Le capitaine Charles Moore est retourné lui-même plusieurs fois pour tenter de mesurer l’ampleur du problème. À l’heure actuelle, l’étendue couverte de débris aurait la taille du Texas, soit 700 000 km carrés(1).
Le terme continent est trompeur puisqu’il ne s’agit pas en réalité d’une masse compacte de résidus, mais plutôt d’innombrables particules de plastique flottant dans une soupe océanique. Les plastiques couramment utilisés ne sont pas biodégradables, mais plutôt photodégradables, c’est-à-dire que l’exposition au soleil cause une dégradation du morceau de plastique initial en morceaux de plus en plus petits, jusqu’à ce qu’il ne reste que des molécules individuelles de plastique.

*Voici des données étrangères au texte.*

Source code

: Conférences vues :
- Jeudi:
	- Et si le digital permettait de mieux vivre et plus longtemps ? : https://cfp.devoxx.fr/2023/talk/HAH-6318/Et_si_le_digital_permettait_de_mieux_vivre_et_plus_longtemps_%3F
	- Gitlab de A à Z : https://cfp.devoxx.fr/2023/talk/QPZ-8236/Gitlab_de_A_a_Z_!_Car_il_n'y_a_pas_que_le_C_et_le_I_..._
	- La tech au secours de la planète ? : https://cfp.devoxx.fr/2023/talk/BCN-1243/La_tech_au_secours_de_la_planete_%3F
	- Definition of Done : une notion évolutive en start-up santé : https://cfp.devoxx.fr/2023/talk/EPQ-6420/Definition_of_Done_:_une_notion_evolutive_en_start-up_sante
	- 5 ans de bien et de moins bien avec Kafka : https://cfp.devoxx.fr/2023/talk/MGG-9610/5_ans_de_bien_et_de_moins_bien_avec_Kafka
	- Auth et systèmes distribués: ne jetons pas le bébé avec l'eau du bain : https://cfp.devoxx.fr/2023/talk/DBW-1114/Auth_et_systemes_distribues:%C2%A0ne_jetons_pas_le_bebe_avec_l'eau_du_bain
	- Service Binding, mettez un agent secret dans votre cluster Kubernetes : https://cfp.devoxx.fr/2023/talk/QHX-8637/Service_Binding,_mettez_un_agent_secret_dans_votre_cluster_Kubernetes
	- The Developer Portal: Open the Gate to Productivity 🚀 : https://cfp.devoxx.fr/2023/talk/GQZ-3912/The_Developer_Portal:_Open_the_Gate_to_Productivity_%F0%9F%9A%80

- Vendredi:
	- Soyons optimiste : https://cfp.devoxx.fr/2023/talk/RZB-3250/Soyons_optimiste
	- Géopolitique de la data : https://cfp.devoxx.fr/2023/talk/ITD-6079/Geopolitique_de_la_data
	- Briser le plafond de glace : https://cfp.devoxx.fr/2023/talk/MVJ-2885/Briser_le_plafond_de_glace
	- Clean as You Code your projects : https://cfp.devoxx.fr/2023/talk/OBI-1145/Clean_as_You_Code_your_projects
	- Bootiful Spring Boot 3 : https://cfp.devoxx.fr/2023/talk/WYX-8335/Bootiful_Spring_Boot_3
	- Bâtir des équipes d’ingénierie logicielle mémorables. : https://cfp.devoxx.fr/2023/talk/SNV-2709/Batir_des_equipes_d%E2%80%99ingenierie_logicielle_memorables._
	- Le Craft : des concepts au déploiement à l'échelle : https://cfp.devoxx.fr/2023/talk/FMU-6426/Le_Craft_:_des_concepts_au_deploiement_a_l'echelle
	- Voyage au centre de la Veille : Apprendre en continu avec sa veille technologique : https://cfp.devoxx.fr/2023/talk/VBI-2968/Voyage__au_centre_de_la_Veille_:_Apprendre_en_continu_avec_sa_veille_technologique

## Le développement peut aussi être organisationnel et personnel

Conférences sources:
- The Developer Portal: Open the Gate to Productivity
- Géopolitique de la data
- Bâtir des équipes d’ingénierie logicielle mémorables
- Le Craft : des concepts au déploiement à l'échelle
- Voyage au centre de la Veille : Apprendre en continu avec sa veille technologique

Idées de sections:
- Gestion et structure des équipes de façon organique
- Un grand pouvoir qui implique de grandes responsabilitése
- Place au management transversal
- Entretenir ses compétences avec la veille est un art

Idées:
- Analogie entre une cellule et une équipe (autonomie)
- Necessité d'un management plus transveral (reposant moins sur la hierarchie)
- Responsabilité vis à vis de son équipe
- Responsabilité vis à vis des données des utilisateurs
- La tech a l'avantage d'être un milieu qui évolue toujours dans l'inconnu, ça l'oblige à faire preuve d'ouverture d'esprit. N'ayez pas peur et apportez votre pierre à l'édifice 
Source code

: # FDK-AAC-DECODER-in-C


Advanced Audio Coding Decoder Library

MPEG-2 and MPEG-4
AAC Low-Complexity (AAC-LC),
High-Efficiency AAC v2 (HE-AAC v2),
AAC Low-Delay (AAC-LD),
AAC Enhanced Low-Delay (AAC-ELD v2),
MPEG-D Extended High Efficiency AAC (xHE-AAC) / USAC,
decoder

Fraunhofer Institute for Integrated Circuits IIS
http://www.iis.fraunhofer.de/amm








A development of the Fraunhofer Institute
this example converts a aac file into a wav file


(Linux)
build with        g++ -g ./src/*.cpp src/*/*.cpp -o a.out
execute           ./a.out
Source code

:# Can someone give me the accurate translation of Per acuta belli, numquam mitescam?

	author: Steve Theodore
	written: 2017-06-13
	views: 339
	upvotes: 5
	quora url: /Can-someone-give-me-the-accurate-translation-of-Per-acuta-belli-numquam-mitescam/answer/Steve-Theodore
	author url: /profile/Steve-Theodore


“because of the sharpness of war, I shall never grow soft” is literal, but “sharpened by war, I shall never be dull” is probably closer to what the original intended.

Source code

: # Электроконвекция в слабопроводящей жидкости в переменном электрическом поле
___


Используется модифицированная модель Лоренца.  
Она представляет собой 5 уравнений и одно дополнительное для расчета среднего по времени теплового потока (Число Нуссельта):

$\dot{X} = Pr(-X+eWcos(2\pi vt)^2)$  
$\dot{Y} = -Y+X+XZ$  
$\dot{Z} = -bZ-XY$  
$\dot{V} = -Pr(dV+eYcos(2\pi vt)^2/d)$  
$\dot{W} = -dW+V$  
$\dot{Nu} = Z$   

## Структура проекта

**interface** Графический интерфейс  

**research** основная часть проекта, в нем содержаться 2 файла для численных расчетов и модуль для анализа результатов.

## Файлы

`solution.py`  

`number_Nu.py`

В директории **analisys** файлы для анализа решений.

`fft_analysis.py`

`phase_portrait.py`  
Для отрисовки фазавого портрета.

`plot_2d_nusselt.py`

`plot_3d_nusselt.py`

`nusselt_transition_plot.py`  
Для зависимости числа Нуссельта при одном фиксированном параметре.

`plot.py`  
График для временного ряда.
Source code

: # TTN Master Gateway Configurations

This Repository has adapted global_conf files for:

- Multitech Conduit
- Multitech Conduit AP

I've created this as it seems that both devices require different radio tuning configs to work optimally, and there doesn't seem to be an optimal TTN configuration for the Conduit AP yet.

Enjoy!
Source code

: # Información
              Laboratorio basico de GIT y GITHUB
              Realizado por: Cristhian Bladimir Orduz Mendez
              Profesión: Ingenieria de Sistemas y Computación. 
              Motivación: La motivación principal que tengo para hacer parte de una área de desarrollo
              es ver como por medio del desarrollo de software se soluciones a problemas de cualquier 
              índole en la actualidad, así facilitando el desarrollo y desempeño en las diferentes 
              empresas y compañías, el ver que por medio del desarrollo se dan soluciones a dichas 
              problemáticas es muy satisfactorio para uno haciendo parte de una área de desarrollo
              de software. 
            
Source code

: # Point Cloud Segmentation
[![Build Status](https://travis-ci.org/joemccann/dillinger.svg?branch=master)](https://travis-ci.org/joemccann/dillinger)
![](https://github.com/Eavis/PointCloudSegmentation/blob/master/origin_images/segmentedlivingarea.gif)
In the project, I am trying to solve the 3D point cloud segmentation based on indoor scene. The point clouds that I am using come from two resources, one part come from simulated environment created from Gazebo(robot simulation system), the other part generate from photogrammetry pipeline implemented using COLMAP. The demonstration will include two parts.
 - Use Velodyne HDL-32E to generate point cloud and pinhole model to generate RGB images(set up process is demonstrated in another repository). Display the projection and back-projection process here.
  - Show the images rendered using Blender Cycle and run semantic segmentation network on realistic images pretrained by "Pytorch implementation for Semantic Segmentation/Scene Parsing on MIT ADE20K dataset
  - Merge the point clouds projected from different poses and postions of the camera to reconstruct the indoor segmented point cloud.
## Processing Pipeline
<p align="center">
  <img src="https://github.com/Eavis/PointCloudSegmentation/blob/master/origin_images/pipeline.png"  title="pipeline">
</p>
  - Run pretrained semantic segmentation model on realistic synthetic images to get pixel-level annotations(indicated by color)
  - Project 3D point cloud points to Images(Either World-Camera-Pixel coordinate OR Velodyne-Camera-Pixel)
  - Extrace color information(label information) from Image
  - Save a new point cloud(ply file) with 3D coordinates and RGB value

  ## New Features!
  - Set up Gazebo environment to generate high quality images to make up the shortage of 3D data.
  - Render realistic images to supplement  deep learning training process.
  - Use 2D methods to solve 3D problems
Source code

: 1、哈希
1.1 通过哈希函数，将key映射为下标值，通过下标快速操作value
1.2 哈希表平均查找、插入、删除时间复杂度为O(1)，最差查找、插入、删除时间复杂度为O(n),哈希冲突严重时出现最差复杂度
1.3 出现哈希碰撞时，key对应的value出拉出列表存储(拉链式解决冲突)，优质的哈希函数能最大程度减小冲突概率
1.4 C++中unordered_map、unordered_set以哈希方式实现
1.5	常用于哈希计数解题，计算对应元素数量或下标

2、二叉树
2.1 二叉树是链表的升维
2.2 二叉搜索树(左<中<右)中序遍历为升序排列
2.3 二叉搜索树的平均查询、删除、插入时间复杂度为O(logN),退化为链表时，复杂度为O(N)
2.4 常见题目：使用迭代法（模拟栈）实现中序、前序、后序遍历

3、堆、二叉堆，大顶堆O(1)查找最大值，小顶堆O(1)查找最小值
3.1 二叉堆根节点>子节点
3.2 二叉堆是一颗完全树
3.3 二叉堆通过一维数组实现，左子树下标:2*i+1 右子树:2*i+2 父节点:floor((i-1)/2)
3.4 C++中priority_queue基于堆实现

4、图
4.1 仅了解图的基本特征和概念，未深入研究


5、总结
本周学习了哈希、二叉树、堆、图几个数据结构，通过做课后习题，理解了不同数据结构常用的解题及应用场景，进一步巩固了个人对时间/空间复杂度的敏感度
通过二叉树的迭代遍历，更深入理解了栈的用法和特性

Cependant, les molécules de plastique mêmes ne sont pas biodégradables(2). Les courants d’air et les courants marins du Pacifique Nord font en sorte que les résidus rejetés sur les côtes est du Japon ou sur les côtes ouest de l’Amérique du Nord se retrouvent, après plusieurs années de dérive, au cœur de la gyre Pacifique Nord, où ils peuvent rester jusqu’à 16 ans(3).En effet, le réchauffement de masses d’air à l’équateur et le déplacement de ces masses d’air chaud vers l’ouest, puis vers l’est avec la rotation de la Terre, crée, dans la zone du Pacifique Nord, une immense masse d’air qui circule en sens horaire. Ce courant atmosphérique circulaire produit un courant océanique qui circule également en sens horaire. Les vents au centre de la gyre sont légers, le résultat étant que les débris cumulés restent à la surface de l’eau et se mélangent peu avec la colonne d’eau(4). Une partie des particules de plastique coule tout de même vers le fond. Ceci pourrait affecter les échanges gazeux entre l’eau et les sédiments marins en plus d’interférer avec les espèces vivant dans le fond de l’eau(5).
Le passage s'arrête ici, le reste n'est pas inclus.